Thursday, August 1, 2013

Dare To Be Dangerous

By Dr. Kathleen T. Ruddy
Women Who Read Are Dangerous  is a book prominently displayed in my home library.  It’s a charming volume written by Stefan Bollmann in 2005, and is, as described on the dust jacket, “a compelling collection of beautiful paintings, drawings, prints, and photographs of women reading.”  The women are ‘dangerous’ because, historically, men were threatened and women were envious of female renegades seeking knowledge by independent means, and on their own terms.  The book is filled with images of women (and girls) whose countenances bear witness to adventurous souls embarked on silent, solitary journeys through infinite galaxies swirling in the ever expanding universe of books.
There are provocative paintings of women reading in the nude, suggesting that the artists were confused, or ambivalent, about what their models were up to.  There’s one painting of a woman whose face is a flaccid mask except for her eyes, which are so intensely focused on the page there is no question but that her mind and the words are as tightly bound as a double helix.  And there’s a photograph of Eleanor of Aquitaine’s tomb (c. 1204):  she’s holding a book as if reading in bed!
My favorite image, entitled “Dreams”, appears on page 104.  It was painted by Vittorio Matteao Corcos in 1896 and hangs in the Galleria Nazionale d’Arte Moderna in Rome.  The picture is of a mature and handsome woman sitting slightly forward on a park bench with a small pile of books by her side.  One outstretched arm rests on the back of the bench while the other, with its fisted hand, supports her head between her chin and her knee.  She looks with a poised glare straight out at the observer as if to say, “I’ve been reading.  Now, would you care to know what I think?”
Well, I’ve been doing some reading of my own.  Would you care to know what Ithink?”  Yes, well here goes.
I feel like the woman portrayed in Corcos’s painting – informed and disturbed.  You see, there is a breast cancer virus that was discovered in 1936, but I didn’t learn about it until 2007, not because I don’t read enough (hardly!) but because its research was quite well hidden beneath mainstream medicine’s radar – a testament to the powers of sequestration exerted by academic skeptics jealously guarding their Trees of Knowledge.
It’s quite likely – in fact, we are 85% certain – that this virus is responsible for 40-75% of all human breast cancer.  Furthermore, there’s a preventive breast cancer vaccine, the first in the world, which was developed at the Cleveland Clinic in 2010 and is 100% effective in preventing breast cancer in three different animal models.  (Preclinical trials don’t get better than that!)

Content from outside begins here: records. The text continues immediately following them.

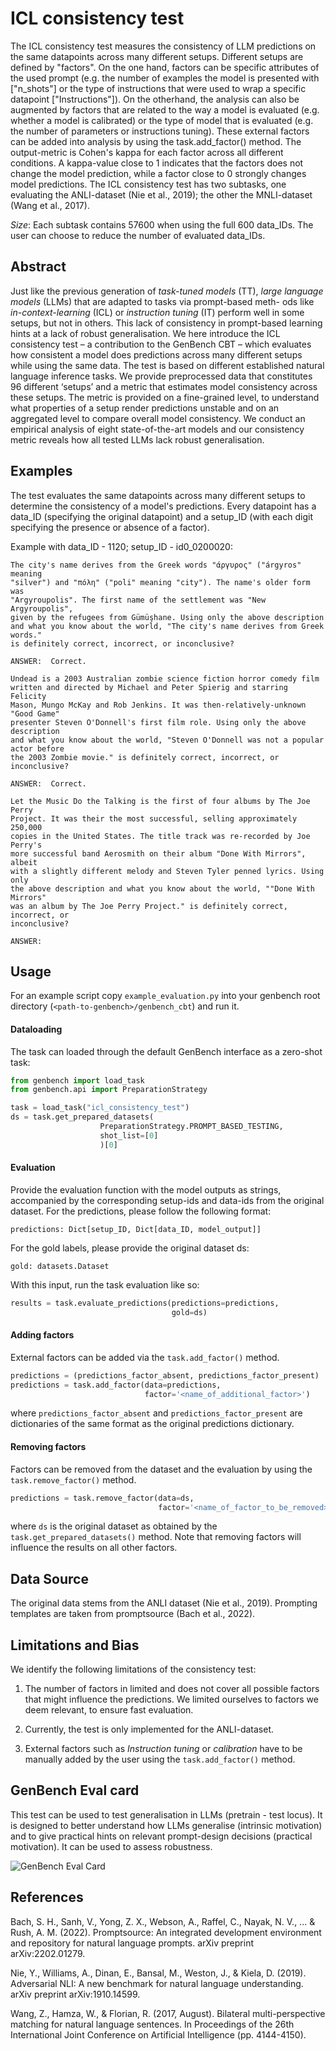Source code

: # ICL consistency test

The ICL consistency test measures the consistency of LLM predictions on the same datapoints across many different setups.
Different setups are defined by "factors". On the one hand, factors can be specific attributes of the used prompt (e.g. 
the number of examples the model is presented with ["n_shots"] or the type of instructions that were used to wrap a 
specific datapoint ["Instructions"]). On the otherhand, the analysis can also be augmented by factors that are related 
to the way a model is evaluated (e.g. whether a model is calibrated) or the type of model that is evaluated (e.g. the 
number of parameters or instructions tuning). These external factors can be added into analysis by using the 
task.add_factor() method. The output-metric is Cohen\'s kappa for each factor across all different conditions. 
A kappa-value close to 1 indicates that the factors does not change the model prediction, while a factor close to 0 
strongly changes model predictions. The ICL consistency test has two subtasks, one evaluating the ANLI-dataset (Nie et al., 2019); 
the other the MNLI-dataset (Wang et al., 2017).

*Size*: Each subtask contains 57600 when using the full 600 data\_IDs. The user can choose to reduce the number of evaluated data\_IDs.

## Abstract
Just like the previous generation of _task-tuned models_ (TT), _large language models_ (LLMs) that are adapted to tasks via prompt-based meth- ods like _in-context-learning_ (ICL) or _instruction tuning_ (IT) perform well in some setups, but not in others. This lack of consistency in prompt-based learning hints at a lack of robust generalisation. We here introduce the ICL consistency test – a contribution to the GenBench CBT – which evaluates how consistent a model does predictions across many different setups while using the same data. The test is based on different established natural language inference tasks. We provide preprocessed data that constitutes 96 different ‘setups’ and a metric that estimates model consistency across these setups. The metric is provided on a fine-grained level, to understand what properties of a setup render predictions unstable and on an aggregated level to compare overall model consistency. We conduct an empirical analysis of eight state-of-the-art models and our consistency metric reveals how all tested LLMs lack robust generalisation.

## Examples
The test evaluates the same datapoints across many different setups to determine the consistency of a model's predictions. Every datapoint has a data\_ID (specifying the original datapoint) and a setup\_ID (with each digit specifying the presence or absence of a factor).

Example with data\_ID - 1120; setup\_ID - id0_0200020:
```
The city's name derives from the Greek words "άργυρος" ("árgyros" meaning 
"silver") and "πόλη" ("poli" meaning "city"). The name's older form was 
"Argyroupolis". The first name of the settlement was "New Argyroupolis", 
given by the refugees from Gümüşhane. Using only the above description 
and what you know about the world, "The city's name derives from Greek words." 
is definitely correct, incorrect, or inconclusive? 

ANSWER:  Correct.

Undead is a 2003 Australian zombie science fiction horror comedy film 
written and directed by Michael and Peter Spierig and starring Felicity 
Mason, Mungo McKay and Rob Jenkins. It was then-relatively-unknown "Good Game" 
presenter Steven O'Donnell's first film role. Using only the above description 
and what you know about the world, "Steven O'Donnell was not a popular actor before 
the 2003 Zombie movie." is definitely correct, incorrect, or inconclusive? 

ANSWER:  Correct.

Let the Music Do the Talking is the first of four albums by The Joe Perry 
Project. It was their the most successful, selling approximately 250,000 
copies in the United States. The title track was re-recorded by Joe Perry's 
more successful band Aerosmith on their album "Done With Mirrors", albeit 
with a slightly different melody and Steven Tyler penned lyrics. Using only 
the above description and what you know about the world, ""Done With Mirrors"
was an album by The Joe Perry Project." is definitely correct, incorrect, or 
inconclusive? 

ANSWER: 
```

## Usage
For an example script copy `example_evaluation.py` into your genbench root directory (`<path-to-genbench>/genbench_cbt`) and run it.
#### Dataloading
The task can loaded through the default GenBench interface as a zero-shot task:
```python
from genbench import load_task
from genbench.api import PreparationStrategy

task = load_task("icl_consistency_test")
ds = task.get_prepared_datasets(
                    PreparationStrategy.PROMPT_BASED_TESTING, 
                    shot_list=[0]
                    )[0]
```
#### Evaluation
Provide the evaluation function with the model outputs as strings, accompanied by the corresponding setup-ids and data-ids 
from the original dataset.
For the predictions, please follow the following format: 

`predictions: Dict[setup_ID, Dict[data_ID, model_output]]`

For the gold labels, please provide the original dataset ds:

`gold: datasets.Dataset`

With this input, run the task evaluation like so:
```python
results = task.evaluate_predictions(predictions=predictions, 
                                    gold=ds)
```

#### Adding factors
External factors can be added via the `task.add_factor()` method.
```python
predictions = (predictions_factor_absent, predictions_factor_present)
predictions = task.add_factor(data=predictions, 
                              factor='<name_of_additional_factor>')
```
where `predictions_factor_absent` and `predictions_factor_present` are dictionaries of the same format as the original 
predictions dictionary.

#### Removing factors
Factors can be removed from the dataset and the evaluation by using the `task.remove_factor()` method.
```python
predictions = task.remove_factor(data=ds, 
                                 factor='<name_of_factor_to_be_removed>')
```
where `ds` is the original dataset as obtained by the `task.get_prepared_datasets()` method. Note that removing factors 
will influence the results on all other factors.

## Data Source
The original data stems from the ANLI dataset (Nie et al., 2019).
Prompting templates are taken from promptsource (Bach et al., 2022).

## Limitations and Bias
We identify the following limitations of the consistency test:
1. The number of factors in limited and does not cover all possible factors that might influence the predictions. We limited ourselves to factors we deem relevant, to ensure fast evaluation.

2. Currently, the test is only implemented for the ANLI-dataset.

3. External factors such as _Instruction tuning_ or _calibration_ have to be manually added by the user using the `task.add_factor()` method. 


## GenBench Eval card
This test can be used to test generalisation in LLMs (pretrain - test locus).
It is designed to better understand how LLMs generalise (intrinsic motivation) and to give practical hints on relevant prompt-design decisions (practical motivation). It can be used to assess robustness.

![GenBench Eval Card](GenBench_eval_card.png)


## References

Bach, S. H., Sanh, V., Yong, Z. X., Webson, A., Raffel, C., Nayak, N. V., ... & Rush, A. M. (2022). Promptsource: An integrated development environment and repository for natural language prompts. arXiv preprint arXiv:2202.01279.

Nie, Y., Williams, A., Dinan, E., Bansal, M., Weston, J., & Kiela, D. (2019). Adversarial NLI: A new benchmark for natural language understanding. arXiv preprint arXiv:1910.14599.

Wang, Z., Hamza, W., & Florian, R. (2017, August). Bilateral multi-perspective matching for natural language sentences. In Proceedings of the 26th International Joint Conference on Artificial Intelligence (pp. 4144-4150).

So this is what I have to say:  Exactly what are we waiting for, stone tablets to appear from behind a burning bush giving us permission to pursuit our most likely murder suspect – a virus – and defend against it and other forms of breast cancer by immediately funding clinical trials of Cleveland Clinic’s vaccine?
I encourage you, dear reader, to go ahead and live dangerously.
Read about the virus and the vaccine. (See the links given below.)
Learn more.
Reflect.
Dream.
Exercise your judgment.
Take charge.
Move forward.
Change the world.
Change it word by word, book by book, link by link, dream by dream, and woman by dangerous woman.